AIM OF THE EXERCISE:
Write out the stretch of lines below that begins at the line with "with the most negative sentiment." and ends at the line with "But, since resource", including both, exactly as given and nothing more.

RAW DATA:

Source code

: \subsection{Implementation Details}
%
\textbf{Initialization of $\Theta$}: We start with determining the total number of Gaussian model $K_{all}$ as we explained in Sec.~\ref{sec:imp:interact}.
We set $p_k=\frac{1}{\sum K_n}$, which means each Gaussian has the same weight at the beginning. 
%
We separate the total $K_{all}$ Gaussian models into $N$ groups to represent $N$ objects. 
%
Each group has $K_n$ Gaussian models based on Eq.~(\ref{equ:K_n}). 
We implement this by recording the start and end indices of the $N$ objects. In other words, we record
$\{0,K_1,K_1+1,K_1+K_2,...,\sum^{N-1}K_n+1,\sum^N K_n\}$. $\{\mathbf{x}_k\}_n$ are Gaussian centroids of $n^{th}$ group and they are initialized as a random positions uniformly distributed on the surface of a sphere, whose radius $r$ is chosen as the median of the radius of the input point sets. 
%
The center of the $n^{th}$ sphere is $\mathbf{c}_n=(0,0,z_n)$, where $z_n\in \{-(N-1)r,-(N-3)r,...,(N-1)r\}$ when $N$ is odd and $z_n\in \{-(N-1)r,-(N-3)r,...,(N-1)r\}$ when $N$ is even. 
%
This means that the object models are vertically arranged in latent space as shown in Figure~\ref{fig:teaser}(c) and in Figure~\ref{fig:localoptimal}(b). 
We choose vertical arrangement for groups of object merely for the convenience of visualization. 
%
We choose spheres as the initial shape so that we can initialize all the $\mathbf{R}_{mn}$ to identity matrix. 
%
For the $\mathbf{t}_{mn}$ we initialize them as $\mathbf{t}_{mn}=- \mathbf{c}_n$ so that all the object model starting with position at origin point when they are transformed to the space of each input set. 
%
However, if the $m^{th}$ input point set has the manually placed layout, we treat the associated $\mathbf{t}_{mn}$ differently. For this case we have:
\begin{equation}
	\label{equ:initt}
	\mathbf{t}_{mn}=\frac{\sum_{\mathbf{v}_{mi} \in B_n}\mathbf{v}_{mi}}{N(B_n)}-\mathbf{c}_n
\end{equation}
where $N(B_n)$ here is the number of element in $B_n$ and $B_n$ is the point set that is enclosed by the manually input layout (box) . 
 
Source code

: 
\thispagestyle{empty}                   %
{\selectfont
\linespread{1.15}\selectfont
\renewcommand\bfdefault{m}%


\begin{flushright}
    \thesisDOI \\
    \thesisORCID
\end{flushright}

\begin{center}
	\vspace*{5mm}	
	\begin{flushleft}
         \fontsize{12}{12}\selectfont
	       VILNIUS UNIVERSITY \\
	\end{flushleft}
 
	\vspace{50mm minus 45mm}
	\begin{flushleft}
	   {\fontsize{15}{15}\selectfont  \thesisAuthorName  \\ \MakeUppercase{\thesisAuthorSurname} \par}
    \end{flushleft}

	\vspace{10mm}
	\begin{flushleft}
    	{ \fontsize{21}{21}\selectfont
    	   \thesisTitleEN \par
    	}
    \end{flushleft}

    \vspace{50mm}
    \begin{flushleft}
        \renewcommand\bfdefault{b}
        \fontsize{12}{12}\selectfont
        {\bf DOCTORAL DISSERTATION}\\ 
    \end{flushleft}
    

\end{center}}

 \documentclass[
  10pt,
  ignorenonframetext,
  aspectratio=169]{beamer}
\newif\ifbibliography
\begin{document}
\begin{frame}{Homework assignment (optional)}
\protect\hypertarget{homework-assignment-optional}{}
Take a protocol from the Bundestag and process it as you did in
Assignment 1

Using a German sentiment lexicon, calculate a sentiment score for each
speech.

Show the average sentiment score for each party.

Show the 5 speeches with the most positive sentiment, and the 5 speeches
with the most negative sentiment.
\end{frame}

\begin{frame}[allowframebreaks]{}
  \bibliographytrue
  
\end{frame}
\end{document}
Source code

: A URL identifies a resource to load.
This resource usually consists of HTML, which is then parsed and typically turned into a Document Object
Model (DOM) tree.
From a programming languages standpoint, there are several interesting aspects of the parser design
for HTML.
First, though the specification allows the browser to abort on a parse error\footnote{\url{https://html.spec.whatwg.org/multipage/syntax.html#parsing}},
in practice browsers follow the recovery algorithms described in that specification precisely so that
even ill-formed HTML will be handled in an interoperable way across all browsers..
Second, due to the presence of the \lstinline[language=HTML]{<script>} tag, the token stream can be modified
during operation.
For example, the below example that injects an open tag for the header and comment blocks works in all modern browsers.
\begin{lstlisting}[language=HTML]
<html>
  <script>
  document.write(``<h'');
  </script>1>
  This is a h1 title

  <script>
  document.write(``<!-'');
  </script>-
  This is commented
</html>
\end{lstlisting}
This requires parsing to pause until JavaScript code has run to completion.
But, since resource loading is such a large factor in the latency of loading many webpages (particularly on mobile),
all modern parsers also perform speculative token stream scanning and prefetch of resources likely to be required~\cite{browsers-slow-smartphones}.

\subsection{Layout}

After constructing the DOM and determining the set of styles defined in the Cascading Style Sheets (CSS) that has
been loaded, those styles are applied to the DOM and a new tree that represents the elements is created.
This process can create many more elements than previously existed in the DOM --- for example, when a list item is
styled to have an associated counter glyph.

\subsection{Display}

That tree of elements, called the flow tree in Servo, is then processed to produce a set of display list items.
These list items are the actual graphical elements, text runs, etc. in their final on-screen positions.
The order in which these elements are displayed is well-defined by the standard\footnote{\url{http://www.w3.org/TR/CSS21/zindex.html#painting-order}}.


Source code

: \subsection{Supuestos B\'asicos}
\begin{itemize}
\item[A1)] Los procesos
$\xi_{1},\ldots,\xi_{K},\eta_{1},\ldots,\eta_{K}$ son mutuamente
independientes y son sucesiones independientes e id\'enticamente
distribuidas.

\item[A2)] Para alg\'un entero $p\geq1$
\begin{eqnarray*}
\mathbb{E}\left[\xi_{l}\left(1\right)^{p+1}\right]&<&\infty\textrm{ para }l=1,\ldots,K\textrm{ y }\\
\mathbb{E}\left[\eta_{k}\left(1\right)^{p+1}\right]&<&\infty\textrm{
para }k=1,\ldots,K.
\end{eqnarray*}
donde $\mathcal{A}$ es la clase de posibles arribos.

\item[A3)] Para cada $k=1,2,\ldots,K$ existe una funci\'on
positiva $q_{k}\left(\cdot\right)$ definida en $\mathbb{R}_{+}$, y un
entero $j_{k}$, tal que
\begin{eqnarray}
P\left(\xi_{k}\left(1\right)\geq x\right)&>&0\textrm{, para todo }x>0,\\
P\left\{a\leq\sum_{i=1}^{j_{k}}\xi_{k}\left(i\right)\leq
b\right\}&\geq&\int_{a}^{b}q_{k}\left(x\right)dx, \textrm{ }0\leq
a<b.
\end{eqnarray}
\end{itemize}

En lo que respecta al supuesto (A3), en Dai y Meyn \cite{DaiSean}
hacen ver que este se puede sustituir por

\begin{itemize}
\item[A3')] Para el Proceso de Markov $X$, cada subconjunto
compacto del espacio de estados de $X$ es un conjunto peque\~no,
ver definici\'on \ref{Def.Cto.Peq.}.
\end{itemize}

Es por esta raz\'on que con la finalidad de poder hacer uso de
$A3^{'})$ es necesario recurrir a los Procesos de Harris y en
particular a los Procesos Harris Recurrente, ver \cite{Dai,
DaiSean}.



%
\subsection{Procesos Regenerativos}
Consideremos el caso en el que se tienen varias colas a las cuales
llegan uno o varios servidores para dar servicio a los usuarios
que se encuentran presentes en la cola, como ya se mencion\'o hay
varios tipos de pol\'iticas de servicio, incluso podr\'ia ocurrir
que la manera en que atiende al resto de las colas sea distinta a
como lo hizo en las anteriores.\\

RESPONSE AREA:
with the most negative sentiment.
\end{frame}

\begin{frame}[allowframebreaks]{}
  \bibliographytrue
  
\end{frame}
\end{document}
Source code

: A URL identifies a resource to load.
This resource usually consists of HTML, which is then parsed and typically turned into a Document Object
Model (DOM) tree.
From a programming languages standpoint, there are several interesting aspects of the parser design
for HTML.
First, though the specification allows the browser to abort on a parse error\footnote{\url{https://html.spec.whatwg.org/multipage/syntax.html#parsing}},
in practice browsers follow the recovery algorithms described in that specification precisely so that
even ill-formed HTML will be handled in an interoperable way across all browsers..
Second, due to the presence of the \lstinline[language=HTML]{<script>} tag, the token stream can be modified
during operation.
For example, the below example that injects an open tag for the header and comment blocks works in all modern browsers.
\begin{lstlisting}[language=HTML]
<html>
  <script>
  document.write(``<h'');
  </script>1>
  This is a h1 title

  <script>
  document.write(``<!-'');
  </script>-
  This is commented
</html>
\end{lstlisting}
This requires parsing to pause until JavaScript code has run to completion.
But, since resource loading is such a large factor in the latency of loading many webpages (particularly on mobile),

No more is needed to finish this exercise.